# Copyright 2026 The HuggingFace Team. All rights reserved.
#
# Licensed under the Apache License, Version 2.0 (the "License");
# you may not use this file except in compliance with the License.
# You may obtain a copy of the License at
#
#     http://www.apache.org/licenses/LICENSE-2.0
#
# Unless required by applicable law or agreed to in writing, software
# distributed under the License is distributed on an "AS IS" BASIS,
# WITHOUT WARRANTIES OR CONDITIONS OF ANY KIND, either express or implied.
# See the License for the specific language governing permissions and
# limitations under the License.
"""Contains commands to interact with datasets on the Hugging Face Hub.

Usage:
    # list datasets on the Hub
    hf datasets ls

    # list datasets with a search query
    hf datasets ls --search "code"

    # get info about a dataset
    hf datasets info HuggingFaceFW/fineweb
"""

import enum
import json
from typing import Annotated, Optional, get_args

import typer

from huggingface_hub.errors import RepositoryNotFoundError, RevisionNotFoundError
from huggingface_hub.hf_api import DatasetSort_T, ExpandDatasetProperty_T
from huggingface_hub.utils import ANSI

from ._cli_utils import (
    AuthorOpt,
    FilterOpt,
    LimitOpt,
    RevisionOpt,
    SearchOpt,
    TokenOpt,
    get_hf_api,
    make_expand_properties_parser,
    repo_info_to_dict,
    typer_factory,
)


_EXPAND_PROPERTIES = sorted(get_args(ExpandDatasetProperty_T))
_SORT_OPTIONS = get_args(DatasetSort_T)
DatasetSortEnum = enum.Enum("DatasetSortEnum", {s: s for s in _SORT_OPTIONS}, type=str)  # type: ignore[misc]


ExpandOpt = Annotated[
    Optional[str],
    typer.Option(
        help=f"Comma-separated properties to expand.
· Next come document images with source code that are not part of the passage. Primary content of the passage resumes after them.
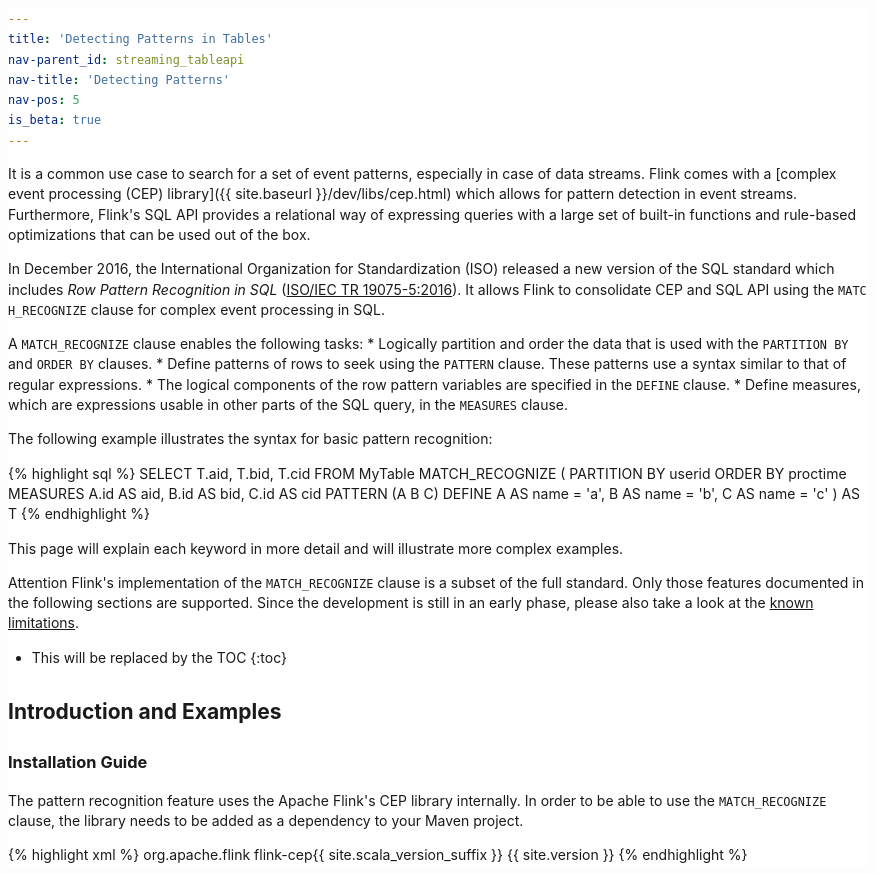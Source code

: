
 ```yaml
---
title: 'Detecting Patterns in Tables'
nav-parent_id: streaming_tableapi
nav-title: 'Detecting Patterns'
nav-pos: 5
is_beta: true
---
```



It is a common use case to search for a set of event patterns, especially in case of data streams. Flink comes with a [complex event processing (CEP) library]({{ site.baseurl }}/dev/libs/cep.html) which allows for pattern detection in event streams. Furthermore, Flink's SQL API provides a relational way of expressing queries with a large set of built-in functions and rule-based optimizations that can be used out of the box.

In December 2016, the International Organization for Standardization (ISO) released a new version of the SQL standard which includes *Row Pattern Recognition in SQL* ([ISO/IEC TR 19075-5:2016](https://standards.iso.org/ittf/PubliclyAvailableStandards/c065143_ISO_IEC_TR_19075-5_2016.zip)). It allows Flink to consolidate CEP and SQL API using the `MATCH_RECOGNIZE` clause for complex event processing in SQL.

A `MATCH_RECOGNIZE` clause enables the following tasks: * Logically partition and order the data that is used with the `PARTITION BY` and `ORDER BY` clauses. * Define patterns of rows to seek using the `PATTERN` clause. These patterns use a syntax similar to that of regular expressions. * The logical components of the row pattern variables are specified in the `DEFINE` clause. * Define measures, which are expressions usable in other parts of the SQL query, in the `MEASURES` clause.

The following example illustrates the syntax for basic pattern recognition:

{% highlight sql %} SELECT T.aid, T.bid, T.cid FROM MyTable MATCH_RECOGNIZE ( PARTITION BY userid ORDER BY proctime MEASURES A.id AS aid, B.id AS bid, C.id AS cid PATTERN (A B C) DEFINE A AS name = 'a', B AS name = 'b', C AS name = 'c' ) AS T {% endhighlight %}

This page will explain each keyword in more detail and will illustrate more complex examples.

<span class="label label-danger">Attention</span> Flink's implementation of the `MATCH_RECOGNIZE` clause is a subset of the full standard. Only those features documented in the following sections are supported. Since the development is still in an early phase, please also take a look at the [known limitations](#known-limitations).

* This will be replaced by the TOC {:toc}

## Introduction and Examples

### Installation Guide

The pattern recognition feature uses the Apache Flink's CEP library internally. In order to be able to use the `MATCH_RECOGNIZE` clause, the library needs to be added as a dependency to your Maven project.

{% highlight xml %} <dependency> <groupid>org.apache.flink</groupid> <artifactid>flink-cep{{ site.scala_version_suffix }}</artifactid> <version>{{ site.version }}</version> </dependency> {% endhighlight %}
Example: '--expand=downloads,likes,tags'. Valid: {', '.join(_EXPAND_PROPERTIES)}.",
        callback=make_expand_properties_parser(_EXPAND_PROPERTIES),
    ),
]


datasets_cli = typer_factory(help="Interact with datasets on the Hub.")


@datasets_cli.command("ls")
def datasets_ls(
    search: SearchOpt = None,
    author: AuthorOpt = None,
    filter: FilterOpt = None,
    sort: Annotated[
        Optional[DatasetSortEnum],
        typer.Option(help="Sort results."),
    ] = None,
    limit: LimitOpt = 10,
    expand: ExpandOpt = None,
    token: TokenOpt = None,
) -> None:
    """List datasets on the Hub."""
    api = get_hf_api(token=token)
    sort_key = sort.value if sort else None
    results = [
        repo_info_to_dict(dataset_info)
        for dataset_info in api.list_datasets(
            filter=filter, author=author, search=search, sort=sort_key, limit=limit, expand=expand
        )
    ]
    print(json.dumps(results, indent=2))


@datasets_cli.command("info")
def datasets_info(
    dataset_id: Annotated[str, typer.Argument(help="The dataset ID (e.g. `username/repo-name`).")],
    revision: RevisionOpt = None,
    expand: ExpandOpt = None,
    token: TokenOpt = None,
) -> None:
    """Get info about a dataset on the Hub."""
    api = get_hf_api(token=token)
    try:
        info = api.dataset_info(repo_id=dataset_id, revision=revision, expand=expand)  # type: ignore[arg-type]
    except RepositoryNotFoundError:
        print(f"Dataset {ANSI.bold(dataset_id)} not found.")
        raise typer.Exit(code=1)
    except RevisionNotFoundError:
        print(f"Revision {ANSI.bold(str(revision))} not found on {ANSI.bold(dataset_id)}.")
        raise typer.Exit(code=1)
    print(json.dumps(repo_info_to_dict(info), indent=2))